It finally clicked for me. Hollywood gets ahold of a popular franchise like The Witcher and seemingly uses it as a medium to educate rather than entertain. They try to flip the script and push a message, often straying far from the source material.
Anime, on the other hand, usually has the manga releasing weekly or monthly. The fanbase is essentially “voting with their wallet” on which series they want to see adapted. When a studio picks it up, they just adapt it pretty faithfully. You get exactly what you paid for—the story you already love, just animated. It’s refreshing to watch a medium where the priority is giving the people what they actually want.
Anime exists to sell the manga which has much stronger profit.
In the US they are trying to sell the adaptation itself. The fact that that adaptation usually sucks speaks to American companies not loving the anime but looking at dollar signs.
This is the same reason all the D&D movies suck ass.
Also if you are paying for a streaming service, no matter how many times you watch something it will still go away because its not voting with dollars per show, they are experimenting with how much they can not pay for in licensing before you quit.
So you’re saying “go woke go broke”?
No, not at all. All art has a message or belief (usually progressive, at that), anime is created in a conservative hellscape and so usually simply has ideas you already internalized and take for granted (freedom from oppressive systems, equality, etc etc). I won’t make assumptions about you, but many idiots and tourists often also just ignore the message of Japanese works and claim it’s ‘apolitical’ or whatever fake standard they pretend to have.

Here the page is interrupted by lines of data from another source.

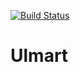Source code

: [![Build Status](https://travis-ci.org/AliAlievALive/ulmart.svg?branch=master)](https://travis-ci.org/AliAlievALive/ulmart)
# Ulmart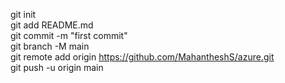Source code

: git init  
git add README.md  
git commit -m "first commit"  
git branch -M main  
git remote add origin https://github.com/MahantheshS/azure.git  
git push -u origin main  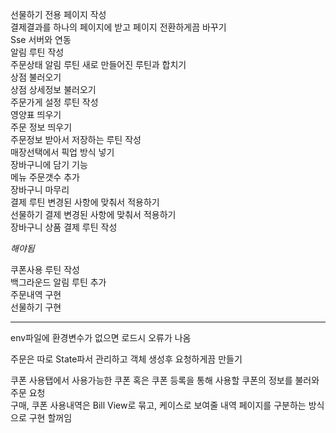 선물하기 전용 페이지 작성  
결제결과를 하나의 페이지에 받고 페이지 전환하게끔 바꾸기  
Sse 서버와 연동  
알림 루틴 작성  
주문상태 알림 루틴 새로 만들어진 루틴과 합치기  
상점 불러오기  
상점 상세정보 불러오기  
주문가게 설정 루틴 작성  
영양표 띄우기  
주문 정보 띄우기   
주문정보 받아서 저장하는 루틴 작성  
매장선택에서 픽업 방식 넣기  
장바구니에 담기 기능  
메뉴 주문갯수 추가  
장바구니 마무리  
결제 루틴 변경된 사항에 맞춰서 적용하기  
선물하기 결제 변경된 사항에 맞춰서 적용하기  
장바구니 상품 결제 루틴 작성  

*해야됨*  

쿠폰사용 루틴 작성  
백그라운드 알림 루틴 추가  
주문내역 구현  
선물하기 구현  

--------------------------------------------------------------------  

env파일에 환경변수가 없으면 로드시 오류가 나옴  

주문은 따로 State파서 관리하고 객체 생성후 요청하게끔 만들기  

쿠폰 사용탭에서 사용가능한 쿠폰 혹은 쿠폰 등록을 통해 사용할 쿠폰의 정보를 불러와 주문 요청  
구매, 쿠폰 사용내역은 Bill View로 묶고, 케이스로 보여줄 내역 페이지를 구분하는 방식으로 구현 할꺼임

The reason eastern media tends to be better is because it usually has less fingers in the pie. Most of the best anime, manga, and even games can ultimately be attributed to a single person’s vision, either because they had a hand in every production based on their creation or because the studies stayed true to their vision as a rule. That isn’t the case with Western entertainment, Spider-Man has been recycled through dozens of different authors with even more interpretations, it is not the vision of any single person anymore. Not to mention design by committee nonsense that makes up the biggest names in Western media
I really do think Western media is more likely to hit you over the head with it’s message than Japanese media though.
That’s just not true.
P4 was so painfully obvious about it’s messages of tolerance and feminism that some people thought it was even more progressive than it was intended to be (making naoto out to be trans instead of the message it intended: acceptance of women in all areas of life). Wonder Egg literally had someone fight a physical manifestation of transphobia that was threatening to ‘cut it off’ when talking to a trans girl just to make it so obvious it’s impossible for those stupid people i mentioned before to ignore it. Killing slimes for 300 years is entirely based off of being anti-work culture. I haven’t watched One piece but it’s apparently obvious in it’s message against authoritarianism, just to point out a big one. Anti-homophobia messages tend to be said out right in long running shows or yuri/yaoi shows. Nothing gets more brow beat-y and obvious than anti-war and anti-violence stories in eastern media.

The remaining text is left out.